§ **PROBLEM STATEMENT**
Within the records, find every line that includes the word "Factors" and copy it.
::: SOURCE DATA
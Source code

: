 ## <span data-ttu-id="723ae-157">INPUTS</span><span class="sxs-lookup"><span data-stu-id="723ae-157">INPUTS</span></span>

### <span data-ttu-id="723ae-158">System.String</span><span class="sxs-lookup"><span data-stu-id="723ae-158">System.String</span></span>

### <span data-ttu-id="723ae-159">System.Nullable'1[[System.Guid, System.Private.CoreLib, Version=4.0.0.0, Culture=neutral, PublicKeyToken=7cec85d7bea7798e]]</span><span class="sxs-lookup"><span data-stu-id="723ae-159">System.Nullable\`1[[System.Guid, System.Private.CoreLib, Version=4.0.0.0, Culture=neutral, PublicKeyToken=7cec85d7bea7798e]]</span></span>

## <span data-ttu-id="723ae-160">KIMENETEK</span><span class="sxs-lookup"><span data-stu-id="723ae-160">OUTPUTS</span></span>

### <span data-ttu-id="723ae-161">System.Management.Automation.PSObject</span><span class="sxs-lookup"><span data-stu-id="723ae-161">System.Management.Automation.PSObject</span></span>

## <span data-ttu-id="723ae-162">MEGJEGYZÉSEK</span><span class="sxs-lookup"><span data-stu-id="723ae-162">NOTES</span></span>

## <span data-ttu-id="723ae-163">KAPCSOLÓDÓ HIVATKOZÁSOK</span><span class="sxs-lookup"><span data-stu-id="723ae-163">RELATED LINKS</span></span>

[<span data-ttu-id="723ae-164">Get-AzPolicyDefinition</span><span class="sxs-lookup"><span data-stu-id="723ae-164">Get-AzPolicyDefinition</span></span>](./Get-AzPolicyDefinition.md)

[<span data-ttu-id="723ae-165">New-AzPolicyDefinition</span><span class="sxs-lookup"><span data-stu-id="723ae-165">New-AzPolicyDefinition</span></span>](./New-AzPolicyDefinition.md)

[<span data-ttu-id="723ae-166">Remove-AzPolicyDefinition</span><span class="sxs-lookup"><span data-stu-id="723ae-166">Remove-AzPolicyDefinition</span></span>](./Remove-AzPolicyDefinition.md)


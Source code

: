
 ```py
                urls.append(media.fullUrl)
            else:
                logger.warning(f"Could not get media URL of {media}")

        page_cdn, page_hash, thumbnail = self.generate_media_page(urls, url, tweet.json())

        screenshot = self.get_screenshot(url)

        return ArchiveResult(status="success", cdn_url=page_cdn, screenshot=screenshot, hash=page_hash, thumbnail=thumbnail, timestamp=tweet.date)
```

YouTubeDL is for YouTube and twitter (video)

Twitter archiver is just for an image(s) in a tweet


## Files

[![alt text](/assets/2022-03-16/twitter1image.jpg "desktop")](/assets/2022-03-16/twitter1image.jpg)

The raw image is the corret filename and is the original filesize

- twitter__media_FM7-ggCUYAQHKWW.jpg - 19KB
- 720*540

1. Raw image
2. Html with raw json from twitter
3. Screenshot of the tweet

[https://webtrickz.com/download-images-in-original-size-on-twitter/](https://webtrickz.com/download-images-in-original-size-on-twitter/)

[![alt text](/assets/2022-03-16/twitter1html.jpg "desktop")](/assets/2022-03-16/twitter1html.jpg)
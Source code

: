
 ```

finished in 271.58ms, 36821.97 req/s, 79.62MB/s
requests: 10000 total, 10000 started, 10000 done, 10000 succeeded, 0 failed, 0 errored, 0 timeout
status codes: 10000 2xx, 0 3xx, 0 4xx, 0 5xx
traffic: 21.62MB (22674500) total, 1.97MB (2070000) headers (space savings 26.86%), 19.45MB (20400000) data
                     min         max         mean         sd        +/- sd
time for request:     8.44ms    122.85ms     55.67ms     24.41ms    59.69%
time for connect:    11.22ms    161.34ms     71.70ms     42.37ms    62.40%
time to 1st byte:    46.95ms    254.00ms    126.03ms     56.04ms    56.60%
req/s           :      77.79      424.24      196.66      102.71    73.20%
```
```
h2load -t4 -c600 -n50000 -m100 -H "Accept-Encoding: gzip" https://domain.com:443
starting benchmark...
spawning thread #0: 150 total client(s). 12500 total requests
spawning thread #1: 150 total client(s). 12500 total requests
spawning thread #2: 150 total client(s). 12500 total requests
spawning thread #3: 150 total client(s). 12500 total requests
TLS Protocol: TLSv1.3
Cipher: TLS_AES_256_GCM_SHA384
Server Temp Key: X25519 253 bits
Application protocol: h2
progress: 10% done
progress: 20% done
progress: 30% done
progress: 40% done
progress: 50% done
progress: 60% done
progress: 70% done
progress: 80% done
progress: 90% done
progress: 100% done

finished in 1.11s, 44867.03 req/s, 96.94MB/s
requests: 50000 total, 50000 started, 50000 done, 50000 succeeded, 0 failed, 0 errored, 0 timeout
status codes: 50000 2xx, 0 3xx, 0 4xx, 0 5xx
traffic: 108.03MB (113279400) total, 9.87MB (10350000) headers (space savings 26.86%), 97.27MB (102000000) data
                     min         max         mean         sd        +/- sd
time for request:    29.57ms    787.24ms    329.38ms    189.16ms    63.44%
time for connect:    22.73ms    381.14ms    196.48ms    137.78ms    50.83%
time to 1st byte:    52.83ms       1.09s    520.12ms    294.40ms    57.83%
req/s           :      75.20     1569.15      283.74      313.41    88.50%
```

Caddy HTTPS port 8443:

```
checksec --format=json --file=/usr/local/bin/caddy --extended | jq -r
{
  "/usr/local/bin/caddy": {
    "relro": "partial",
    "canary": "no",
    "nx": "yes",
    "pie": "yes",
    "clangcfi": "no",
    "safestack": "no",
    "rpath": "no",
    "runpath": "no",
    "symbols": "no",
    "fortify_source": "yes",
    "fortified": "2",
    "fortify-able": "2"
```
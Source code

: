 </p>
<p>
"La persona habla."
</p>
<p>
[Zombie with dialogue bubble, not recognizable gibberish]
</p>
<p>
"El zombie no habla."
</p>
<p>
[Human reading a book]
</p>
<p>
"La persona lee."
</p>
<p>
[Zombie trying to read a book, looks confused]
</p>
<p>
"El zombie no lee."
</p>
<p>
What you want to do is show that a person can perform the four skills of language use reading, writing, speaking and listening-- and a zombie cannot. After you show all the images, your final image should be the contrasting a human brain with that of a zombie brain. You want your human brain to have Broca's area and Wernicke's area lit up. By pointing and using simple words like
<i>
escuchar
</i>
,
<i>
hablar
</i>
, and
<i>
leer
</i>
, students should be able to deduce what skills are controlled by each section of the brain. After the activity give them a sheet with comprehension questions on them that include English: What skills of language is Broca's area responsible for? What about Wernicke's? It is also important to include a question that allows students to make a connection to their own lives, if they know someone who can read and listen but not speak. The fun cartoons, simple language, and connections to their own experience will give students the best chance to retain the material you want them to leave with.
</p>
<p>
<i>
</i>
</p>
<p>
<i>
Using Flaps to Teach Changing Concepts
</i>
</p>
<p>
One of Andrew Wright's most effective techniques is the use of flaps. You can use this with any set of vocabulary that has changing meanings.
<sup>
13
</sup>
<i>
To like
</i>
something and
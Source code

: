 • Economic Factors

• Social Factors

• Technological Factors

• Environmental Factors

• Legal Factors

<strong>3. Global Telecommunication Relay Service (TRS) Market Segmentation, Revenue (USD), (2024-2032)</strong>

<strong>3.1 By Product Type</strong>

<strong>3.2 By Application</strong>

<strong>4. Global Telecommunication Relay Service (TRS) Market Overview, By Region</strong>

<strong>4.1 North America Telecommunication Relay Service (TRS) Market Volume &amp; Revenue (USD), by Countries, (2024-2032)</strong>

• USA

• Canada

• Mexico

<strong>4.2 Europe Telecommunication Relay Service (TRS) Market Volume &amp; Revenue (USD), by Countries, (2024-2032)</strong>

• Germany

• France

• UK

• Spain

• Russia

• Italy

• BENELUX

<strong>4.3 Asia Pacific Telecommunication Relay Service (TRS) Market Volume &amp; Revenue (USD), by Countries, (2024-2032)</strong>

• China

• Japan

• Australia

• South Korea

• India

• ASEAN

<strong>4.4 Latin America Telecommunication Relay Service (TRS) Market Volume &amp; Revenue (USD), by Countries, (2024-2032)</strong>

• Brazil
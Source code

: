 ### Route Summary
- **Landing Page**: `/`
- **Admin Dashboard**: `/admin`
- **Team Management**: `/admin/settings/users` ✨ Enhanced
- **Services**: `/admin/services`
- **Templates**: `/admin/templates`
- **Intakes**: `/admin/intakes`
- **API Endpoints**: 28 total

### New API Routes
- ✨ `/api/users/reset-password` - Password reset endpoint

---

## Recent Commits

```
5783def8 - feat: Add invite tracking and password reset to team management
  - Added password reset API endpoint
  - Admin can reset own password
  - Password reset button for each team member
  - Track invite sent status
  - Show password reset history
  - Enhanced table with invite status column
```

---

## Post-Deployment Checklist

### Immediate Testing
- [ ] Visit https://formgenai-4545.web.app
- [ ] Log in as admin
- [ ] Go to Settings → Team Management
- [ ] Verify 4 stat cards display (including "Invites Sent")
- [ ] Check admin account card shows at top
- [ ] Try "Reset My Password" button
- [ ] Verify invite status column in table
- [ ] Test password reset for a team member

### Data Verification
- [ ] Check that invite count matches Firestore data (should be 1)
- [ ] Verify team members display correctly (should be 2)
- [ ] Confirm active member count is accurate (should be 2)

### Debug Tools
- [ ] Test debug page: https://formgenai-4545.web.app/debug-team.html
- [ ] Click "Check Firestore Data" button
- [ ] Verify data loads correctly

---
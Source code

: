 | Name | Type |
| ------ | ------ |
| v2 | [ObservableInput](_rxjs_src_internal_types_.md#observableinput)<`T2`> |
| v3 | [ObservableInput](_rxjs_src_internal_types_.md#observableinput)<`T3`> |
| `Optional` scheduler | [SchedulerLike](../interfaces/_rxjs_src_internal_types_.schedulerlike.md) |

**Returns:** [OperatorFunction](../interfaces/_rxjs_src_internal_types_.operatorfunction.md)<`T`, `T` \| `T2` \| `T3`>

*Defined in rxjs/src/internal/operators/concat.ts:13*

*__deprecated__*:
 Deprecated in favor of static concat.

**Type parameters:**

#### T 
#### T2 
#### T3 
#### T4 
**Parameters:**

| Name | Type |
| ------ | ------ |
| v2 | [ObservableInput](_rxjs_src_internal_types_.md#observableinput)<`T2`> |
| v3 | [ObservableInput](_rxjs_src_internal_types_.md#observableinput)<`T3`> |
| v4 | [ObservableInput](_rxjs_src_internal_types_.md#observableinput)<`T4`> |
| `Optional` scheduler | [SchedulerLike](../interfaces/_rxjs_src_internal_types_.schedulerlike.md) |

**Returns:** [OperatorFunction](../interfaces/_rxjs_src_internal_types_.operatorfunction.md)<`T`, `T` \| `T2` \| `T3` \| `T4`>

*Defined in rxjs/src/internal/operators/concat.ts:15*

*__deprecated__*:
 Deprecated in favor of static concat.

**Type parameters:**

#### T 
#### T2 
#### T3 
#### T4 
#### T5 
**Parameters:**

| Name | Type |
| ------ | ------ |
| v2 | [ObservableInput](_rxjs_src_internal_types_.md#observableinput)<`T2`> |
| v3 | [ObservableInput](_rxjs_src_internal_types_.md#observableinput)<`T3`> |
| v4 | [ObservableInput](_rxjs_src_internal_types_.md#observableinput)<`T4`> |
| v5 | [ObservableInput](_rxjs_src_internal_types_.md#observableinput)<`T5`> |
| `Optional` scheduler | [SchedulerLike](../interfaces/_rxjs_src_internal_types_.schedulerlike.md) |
::::::
§ **ANSWER SECTION**
: • Economic Factors
• Social Factors
• Technological Factors
• Environmental Factors
• Legal Factors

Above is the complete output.